→ **Task item**: Copy every line below where the string "Statuses" is found.

*** Dataset Section Begins ***

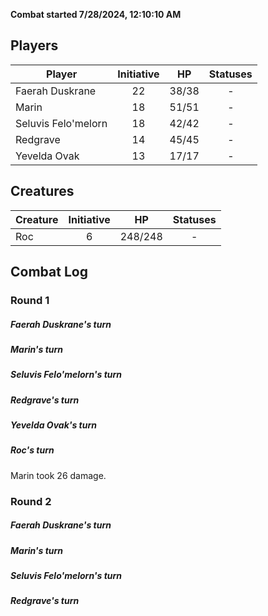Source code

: **Combat started 7/28/2024, 12:10:10 AM**


## Players
| Player | Initiative | HP | Statuses |
| --- | :-: | :-: | :-: |
| Faerah Duskrane | 22 | 38/38 | - |
| Marin | 18 | 51/51 | - |
| Seluvis Felo'melorn | 18 | 42/42 | - |
| Redgrave | 14 | 45/45 | - |
| Yevelda Ovak | 13 | 17/17 | - |
## Creatures
| Creature | Initiative  | HP | Statuses |
| --- | :-: | :-: | :-: |
| Roc | 6 | 248/248 | - |


## Combat Log

### Round 1

##### Faerah Duskrane's turn
##### Marin's turn
##### Seluvis Felo'melorn's turn
##### Redgrave's turn
##### Yevelda Ovak's turn
##### Roc's turn
Marin took 26 damage.
### Round 2
##### Faerah Duskrane's turn
##### Marin's turn
##### Seluvis Felo'melorn's turn
##### Redgrave's turn
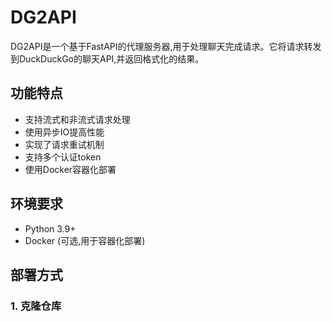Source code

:# DG2API

DG2API是一个基于FastAPI的代理服务器,用于处理聊天完成请求。它将请求转发到DuckDuckGo的聊天API,并返回格式化的结果。

## 功能特点

- 支持流式和非流式请求处理
- 使用异步IO提高性能
- 实现了请求重试机制
- 支持多个认证token
- 使用Docker容器化部署

## 环境要求

- Python 3.9+
- Docker (可选,用于容器化部署)

## 部署方式

### 1. 克隆仓库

*** Dataset Section Ends ***

→ **Exercise answer**:
| Player | Initiative | HP | Statuses |
| Creature | Initiative  | HP | Statuses |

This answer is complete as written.